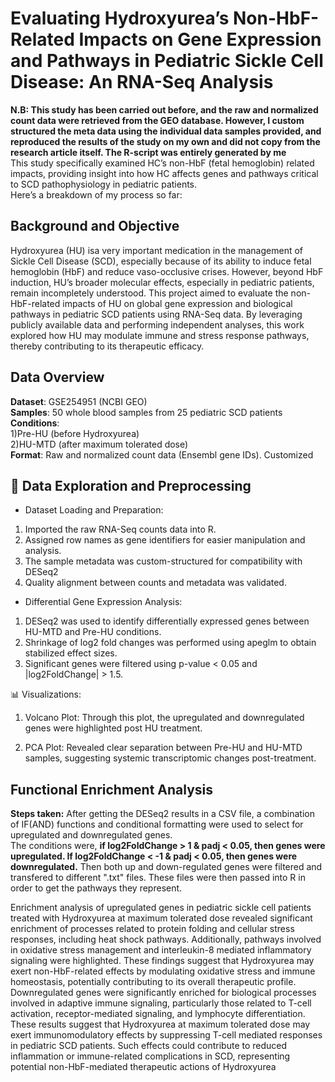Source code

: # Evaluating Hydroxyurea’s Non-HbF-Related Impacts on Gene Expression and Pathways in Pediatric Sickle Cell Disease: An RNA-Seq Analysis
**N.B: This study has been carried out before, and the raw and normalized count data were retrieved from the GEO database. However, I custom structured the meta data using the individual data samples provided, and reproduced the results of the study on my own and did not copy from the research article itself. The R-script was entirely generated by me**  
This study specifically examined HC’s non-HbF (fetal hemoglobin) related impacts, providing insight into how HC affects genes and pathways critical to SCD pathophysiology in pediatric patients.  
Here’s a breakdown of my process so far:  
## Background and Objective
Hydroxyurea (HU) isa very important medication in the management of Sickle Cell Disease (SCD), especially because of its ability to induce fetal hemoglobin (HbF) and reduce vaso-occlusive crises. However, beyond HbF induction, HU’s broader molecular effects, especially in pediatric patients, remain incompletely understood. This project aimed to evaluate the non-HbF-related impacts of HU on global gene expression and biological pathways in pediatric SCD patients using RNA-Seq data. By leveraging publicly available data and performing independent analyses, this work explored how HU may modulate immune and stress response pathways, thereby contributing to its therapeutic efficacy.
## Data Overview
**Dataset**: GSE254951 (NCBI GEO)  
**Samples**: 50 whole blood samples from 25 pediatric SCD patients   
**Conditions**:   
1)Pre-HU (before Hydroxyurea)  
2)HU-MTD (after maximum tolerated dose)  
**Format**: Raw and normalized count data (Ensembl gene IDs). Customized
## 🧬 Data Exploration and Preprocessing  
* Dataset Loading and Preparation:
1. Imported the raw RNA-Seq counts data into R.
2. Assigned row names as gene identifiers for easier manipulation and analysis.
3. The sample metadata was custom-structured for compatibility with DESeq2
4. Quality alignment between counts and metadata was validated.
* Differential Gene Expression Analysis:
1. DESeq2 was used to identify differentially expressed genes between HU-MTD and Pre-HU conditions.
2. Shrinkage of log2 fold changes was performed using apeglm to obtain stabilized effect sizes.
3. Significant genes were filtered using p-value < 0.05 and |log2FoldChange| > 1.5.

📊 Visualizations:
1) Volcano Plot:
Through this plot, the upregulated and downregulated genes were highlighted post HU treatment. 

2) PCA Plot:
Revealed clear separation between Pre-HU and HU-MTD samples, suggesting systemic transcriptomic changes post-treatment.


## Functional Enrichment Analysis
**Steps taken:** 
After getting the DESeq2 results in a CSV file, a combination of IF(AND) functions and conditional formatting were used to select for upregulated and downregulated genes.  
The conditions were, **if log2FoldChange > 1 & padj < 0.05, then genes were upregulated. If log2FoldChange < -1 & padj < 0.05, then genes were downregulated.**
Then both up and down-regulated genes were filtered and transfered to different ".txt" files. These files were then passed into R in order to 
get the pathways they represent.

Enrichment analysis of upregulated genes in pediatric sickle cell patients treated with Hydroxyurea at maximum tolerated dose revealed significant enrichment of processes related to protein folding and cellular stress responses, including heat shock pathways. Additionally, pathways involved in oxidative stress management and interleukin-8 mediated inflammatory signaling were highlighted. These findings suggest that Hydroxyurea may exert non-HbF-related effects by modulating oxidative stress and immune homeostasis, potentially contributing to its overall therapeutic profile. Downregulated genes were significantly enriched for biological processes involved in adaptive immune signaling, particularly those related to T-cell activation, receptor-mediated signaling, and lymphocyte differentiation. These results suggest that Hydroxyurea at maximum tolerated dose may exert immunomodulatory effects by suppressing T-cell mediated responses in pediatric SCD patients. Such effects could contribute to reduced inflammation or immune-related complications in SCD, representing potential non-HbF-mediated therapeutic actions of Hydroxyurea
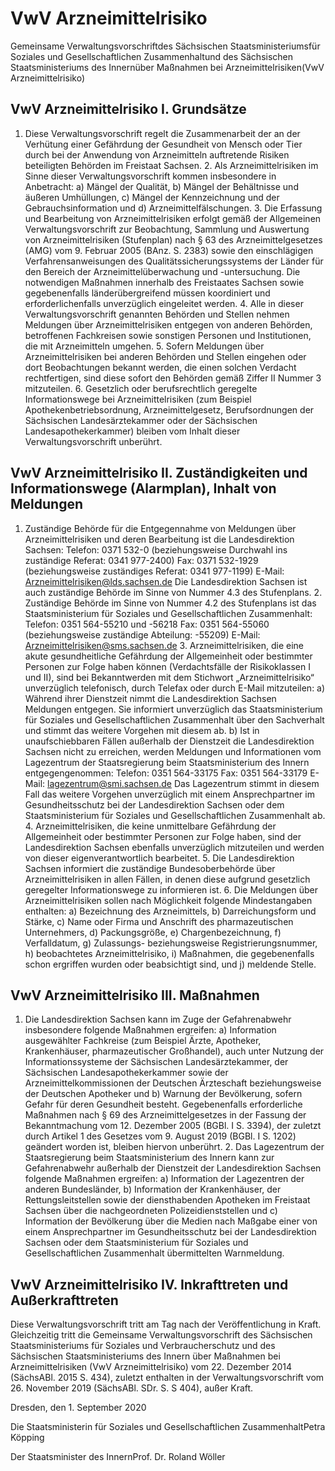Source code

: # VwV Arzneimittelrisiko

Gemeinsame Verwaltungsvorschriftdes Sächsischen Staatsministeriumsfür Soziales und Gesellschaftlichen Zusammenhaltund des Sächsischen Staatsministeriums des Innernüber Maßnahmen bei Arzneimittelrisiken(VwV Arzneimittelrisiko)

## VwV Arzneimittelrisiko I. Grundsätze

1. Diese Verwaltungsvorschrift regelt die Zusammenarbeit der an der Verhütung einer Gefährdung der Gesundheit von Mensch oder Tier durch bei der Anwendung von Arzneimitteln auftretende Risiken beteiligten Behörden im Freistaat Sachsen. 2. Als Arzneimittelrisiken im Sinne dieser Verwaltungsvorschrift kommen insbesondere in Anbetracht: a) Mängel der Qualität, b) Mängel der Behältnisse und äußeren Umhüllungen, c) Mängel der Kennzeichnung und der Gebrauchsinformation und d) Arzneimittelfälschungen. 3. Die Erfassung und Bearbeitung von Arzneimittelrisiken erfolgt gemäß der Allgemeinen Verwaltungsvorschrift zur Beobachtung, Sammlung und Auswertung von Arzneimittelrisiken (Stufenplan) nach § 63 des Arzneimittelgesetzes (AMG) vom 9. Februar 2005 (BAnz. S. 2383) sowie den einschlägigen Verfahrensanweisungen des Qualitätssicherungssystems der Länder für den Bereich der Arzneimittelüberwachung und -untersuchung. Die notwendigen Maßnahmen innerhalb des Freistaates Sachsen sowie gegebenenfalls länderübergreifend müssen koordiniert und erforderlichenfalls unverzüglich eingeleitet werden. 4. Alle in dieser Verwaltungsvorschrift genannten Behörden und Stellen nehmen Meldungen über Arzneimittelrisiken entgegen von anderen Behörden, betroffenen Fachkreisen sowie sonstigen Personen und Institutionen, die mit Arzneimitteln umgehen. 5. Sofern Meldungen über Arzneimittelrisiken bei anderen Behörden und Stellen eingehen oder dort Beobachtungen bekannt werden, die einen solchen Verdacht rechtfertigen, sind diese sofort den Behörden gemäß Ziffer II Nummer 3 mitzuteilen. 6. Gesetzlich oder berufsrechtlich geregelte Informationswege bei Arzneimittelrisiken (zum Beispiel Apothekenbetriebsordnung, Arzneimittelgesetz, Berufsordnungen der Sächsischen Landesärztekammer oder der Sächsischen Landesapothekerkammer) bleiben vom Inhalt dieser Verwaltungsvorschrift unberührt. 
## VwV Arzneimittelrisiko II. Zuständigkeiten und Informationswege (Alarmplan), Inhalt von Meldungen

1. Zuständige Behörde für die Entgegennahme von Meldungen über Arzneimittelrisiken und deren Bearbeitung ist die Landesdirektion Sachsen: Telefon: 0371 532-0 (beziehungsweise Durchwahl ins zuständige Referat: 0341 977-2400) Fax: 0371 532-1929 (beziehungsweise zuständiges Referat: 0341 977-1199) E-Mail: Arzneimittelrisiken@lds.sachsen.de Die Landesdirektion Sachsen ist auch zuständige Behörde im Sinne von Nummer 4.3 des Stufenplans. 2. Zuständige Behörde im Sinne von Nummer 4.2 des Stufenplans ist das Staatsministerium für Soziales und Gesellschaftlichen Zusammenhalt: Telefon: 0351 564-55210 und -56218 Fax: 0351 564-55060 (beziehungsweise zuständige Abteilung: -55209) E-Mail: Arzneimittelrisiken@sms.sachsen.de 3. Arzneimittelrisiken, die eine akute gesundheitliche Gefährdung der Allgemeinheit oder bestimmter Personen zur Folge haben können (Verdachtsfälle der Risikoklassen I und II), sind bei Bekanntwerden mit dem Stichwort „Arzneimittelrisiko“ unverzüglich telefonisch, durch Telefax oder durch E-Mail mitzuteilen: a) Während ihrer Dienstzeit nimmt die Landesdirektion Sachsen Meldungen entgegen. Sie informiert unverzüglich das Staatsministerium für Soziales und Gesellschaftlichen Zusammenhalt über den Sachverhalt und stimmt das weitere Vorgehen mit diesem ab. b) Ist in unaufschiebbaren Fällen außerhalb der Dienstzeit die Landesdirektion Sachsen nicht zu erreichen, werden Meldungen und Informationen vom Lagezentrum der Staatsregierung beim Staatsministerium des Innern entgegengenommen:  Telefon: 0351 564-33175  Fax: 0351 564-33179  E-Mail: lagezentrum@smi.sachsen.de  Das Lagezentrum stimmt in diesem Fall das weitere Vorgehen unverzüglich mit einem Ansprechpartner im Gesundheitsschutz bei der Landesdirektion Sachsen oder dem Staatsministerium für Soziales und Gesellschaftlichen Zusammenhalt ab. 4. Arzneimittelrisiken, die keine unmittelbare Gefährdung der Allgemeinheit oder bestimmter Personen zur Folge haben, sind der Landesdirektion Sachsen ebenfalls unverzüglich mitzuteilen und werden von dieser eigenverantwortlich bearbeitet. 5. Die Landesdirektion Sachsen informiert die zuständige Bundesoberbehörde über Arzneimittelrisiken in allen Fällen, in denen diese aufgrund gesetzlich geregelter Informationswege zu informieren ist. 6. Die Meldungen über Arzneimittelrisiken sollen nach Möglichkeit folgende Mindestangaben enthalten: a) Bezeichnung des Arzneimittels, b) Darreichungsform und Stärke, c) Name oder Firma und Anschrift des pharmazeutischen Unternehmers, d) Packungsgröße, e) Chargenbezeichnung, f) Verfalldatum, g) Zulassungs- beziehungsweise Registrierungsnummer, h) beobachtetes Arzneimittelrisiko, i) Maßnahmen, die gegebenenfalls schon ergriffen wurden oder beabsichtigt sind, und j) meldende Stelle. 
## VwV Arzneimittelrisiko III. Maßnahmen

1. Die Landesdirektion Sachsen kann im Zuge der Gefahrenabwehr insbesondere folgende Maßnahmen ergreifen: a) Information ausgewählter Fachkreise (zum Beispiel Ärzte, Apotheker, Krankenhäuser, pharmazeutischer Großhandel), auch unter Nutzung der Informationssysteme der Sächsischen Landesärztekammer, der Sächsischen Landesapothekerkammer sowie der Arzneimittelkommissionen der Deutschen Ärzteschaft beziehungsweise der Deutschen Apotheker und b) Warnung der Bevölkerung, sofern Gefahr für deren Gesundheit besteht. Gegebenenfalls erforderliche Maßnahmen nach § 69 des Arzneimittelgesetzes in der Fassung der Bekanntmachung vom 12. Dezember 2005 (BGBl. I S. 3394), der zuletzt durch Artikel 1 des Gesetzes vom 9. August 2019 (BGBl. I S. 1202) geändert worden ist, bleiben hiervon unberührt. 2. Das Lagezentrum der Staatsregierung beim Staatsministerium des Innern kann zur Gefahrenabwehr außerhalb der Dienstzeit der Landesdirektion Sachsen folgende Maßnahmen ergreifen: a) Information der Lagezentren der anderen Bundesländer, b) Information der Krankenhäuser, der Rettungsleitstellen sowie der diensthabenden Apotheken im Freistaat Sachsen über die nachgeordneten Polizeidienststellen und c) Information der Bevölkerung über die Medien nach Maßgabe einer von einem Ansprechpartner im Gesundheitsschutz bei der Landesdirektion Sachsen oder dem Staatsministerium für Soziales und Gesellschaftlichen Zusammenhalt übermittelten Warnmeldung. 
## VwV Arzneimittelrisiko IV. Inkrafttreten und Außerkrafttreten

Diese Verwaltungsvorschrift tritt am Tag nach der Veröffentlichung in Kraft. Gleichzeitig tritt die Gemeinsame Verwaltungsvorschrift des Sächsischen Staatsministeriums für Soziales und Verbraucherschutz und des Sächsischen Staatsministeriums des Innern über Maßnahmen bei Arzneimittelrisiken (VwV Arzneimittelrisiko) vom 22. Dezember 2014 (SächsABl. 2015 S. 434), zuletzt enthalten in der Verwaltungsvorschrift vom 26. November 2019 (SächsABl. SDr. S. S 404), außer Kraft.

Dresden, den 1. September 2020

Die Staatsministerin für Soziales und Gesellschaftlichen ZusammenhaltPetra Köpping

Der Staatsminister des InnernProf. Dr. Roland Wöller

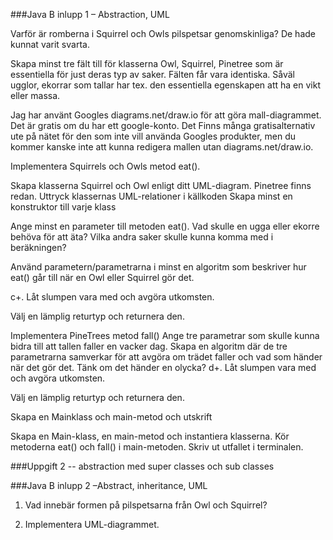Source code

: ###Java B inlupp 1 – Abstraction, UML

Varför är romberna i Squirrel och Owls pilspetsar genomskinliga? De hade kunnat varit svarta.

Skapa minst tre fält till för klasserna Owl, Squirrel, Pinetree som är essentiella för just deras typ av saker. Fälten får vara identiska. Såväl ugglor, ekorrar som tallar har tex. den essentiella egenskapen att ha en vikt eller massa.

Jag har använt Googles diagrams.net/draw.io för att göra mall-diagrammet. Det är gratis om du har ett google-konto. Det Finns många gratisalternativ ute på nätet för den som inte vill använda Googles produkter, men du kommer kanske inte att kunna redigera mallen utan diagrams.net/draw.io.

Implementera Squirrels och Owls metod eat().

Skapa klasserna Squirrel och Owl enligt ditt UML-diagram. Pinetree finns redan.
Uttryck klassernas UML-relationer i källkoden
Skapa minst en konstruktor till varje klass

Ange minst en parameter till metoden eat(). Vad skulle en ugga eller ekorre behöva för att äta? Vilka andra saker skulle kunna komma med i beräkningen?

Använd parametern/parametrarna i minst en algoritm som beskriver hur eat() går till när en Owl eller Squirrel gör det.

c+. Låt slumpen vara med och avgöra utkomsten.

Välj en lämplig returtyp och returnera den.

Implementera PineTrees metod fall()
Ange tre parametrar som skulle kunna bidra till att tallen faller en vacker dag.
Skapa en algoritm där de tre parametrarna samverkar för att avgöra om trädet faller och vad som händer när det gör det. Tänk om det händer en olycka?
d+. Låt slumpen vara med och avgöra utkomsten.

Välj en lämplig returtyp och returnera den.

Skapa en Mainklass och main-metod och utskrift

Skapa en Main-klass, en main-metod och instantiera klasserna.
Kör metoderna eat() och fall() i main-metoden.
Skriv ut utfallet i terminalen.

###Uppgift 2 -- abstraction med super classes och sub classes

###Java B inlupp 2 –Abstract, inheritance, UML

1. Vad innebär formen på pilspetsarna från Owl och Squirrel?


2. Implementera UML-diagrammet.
● ● ●
▸ Your assignment: The response should consist of the lines above from the first through the one containing "## Background and Objective", transcribed exactly, with every picture left out.

▸ Written solution:
Source code

: # Evaluating Hydroxyurea’s Non-HbF-Related Impacts on Gene Expression and Pathways in Pediatric Sickle Cell Disease: An RNA-Seq Analysis
**N.B: This study has been carried out before, and the raw and normalized count data were retrieved from the GEO database. However, I custom structured the meta data using the individual data samples provided, and reproduced the results of the study on my own and did not copy from the research article itself. The R-script was entirely generated by me**  
This study specifically examined HC’s non-HbF (fetal hemoglobin) related impacts, providing insight into how HC affects genes and pathways critical to SCD pathophysiology in pediatric patients.  
Here’s a breakdown of my process so far:  
## Background and Objective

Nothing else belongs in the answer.